**Work order**:
Please reproduce all of the data below exactly, leaving each picture out.

Saved entries:
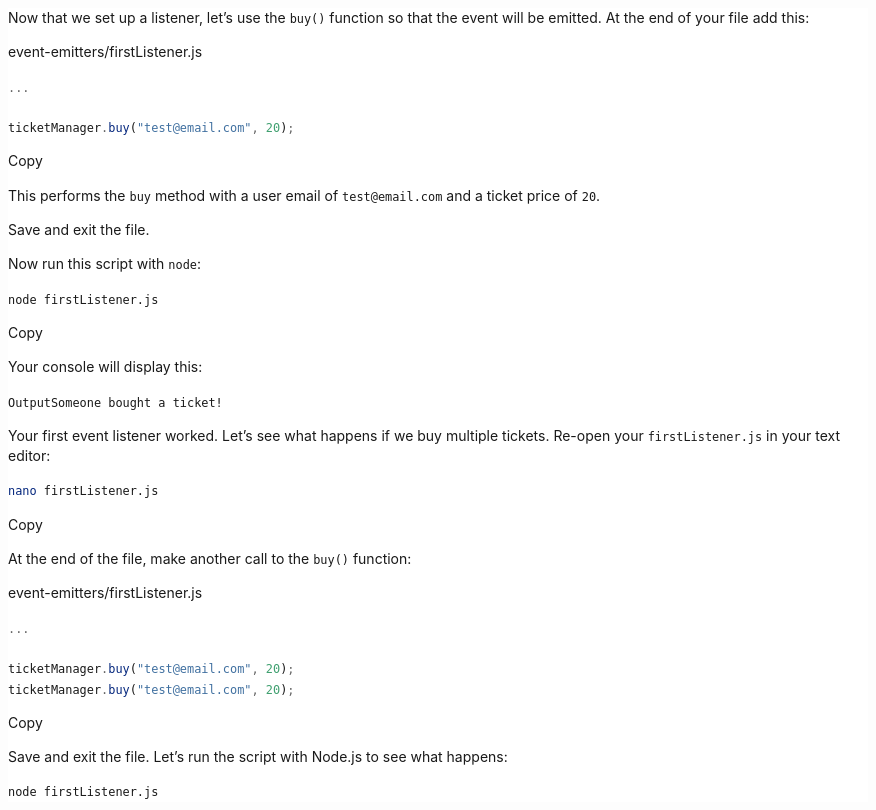 Now that we set up a listener, let’s use the `buy()` function so that the event will be emitted. At the end of your file add this:

event-emitters/firstListener.js

```javascript
...

ticketManager.buy("test@email.com", 20);
```

 

Copy

This performs the `buy` method with a user email of `test@email.com` and a ticket price of `20`.

Save and exit the file.

Now run this script with `node`:

```bash
node firstListener.js
```

 

Copy

Your console will display this:

```
OutputSomeone bought a ticket!
```

Your first event listener worked. Let’s see what happens if we buy multiple tickets. Re-open your `firstListener.js` in your text editor:

```bash
nano firstListener.js
```

 

Copy

At the end of the file, make another call to the `buy()` function:

event-emitters/firstListener.js

```javascript
...

ticketManager.buy("test@email.com", 20);
ticketManager.buy("test@email.com", 20);
```

 

Copy

Save and exit the file. Let’s run the script with Node.js to see what happens:

```bash
node firstListener.js
```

**Result of this task**:
 Now that we set up a listener, let’s use the `buy()` function so that the event will be emitted. At the end of your file add this:

event-emitters/firstListener.js

```javascript
...

ticketManager.buy("test@email.com", 20);
```

 

Copy

This performs the `buy` method with a user email of `test@email.com` and a ticket price of `20`.

Save and exit the file.

Now run this script with `node`:

```bash
node firstListener.js
```

 

Copy

Your console will display this:

```
OutputSomeone bought a ticket!
```

Your first event listener worked. Let’s see what happens if we buy multiple tickets. Re-open your `firstListener.js` in your text editor:

```bash
nano firstListener.js
```

 

Copy

At the end of the file, make another call to the `buy()` function:

event-emitters/firstListener.js

```javascript
...

ticketManager.buy("test@email.com", 20);
ticketManager.buy("test@email.com", 20);
```

 

Copy

Save and exit the file. Let’s run the script with Node.js to see what happens:

```bash
node firstListener.js
```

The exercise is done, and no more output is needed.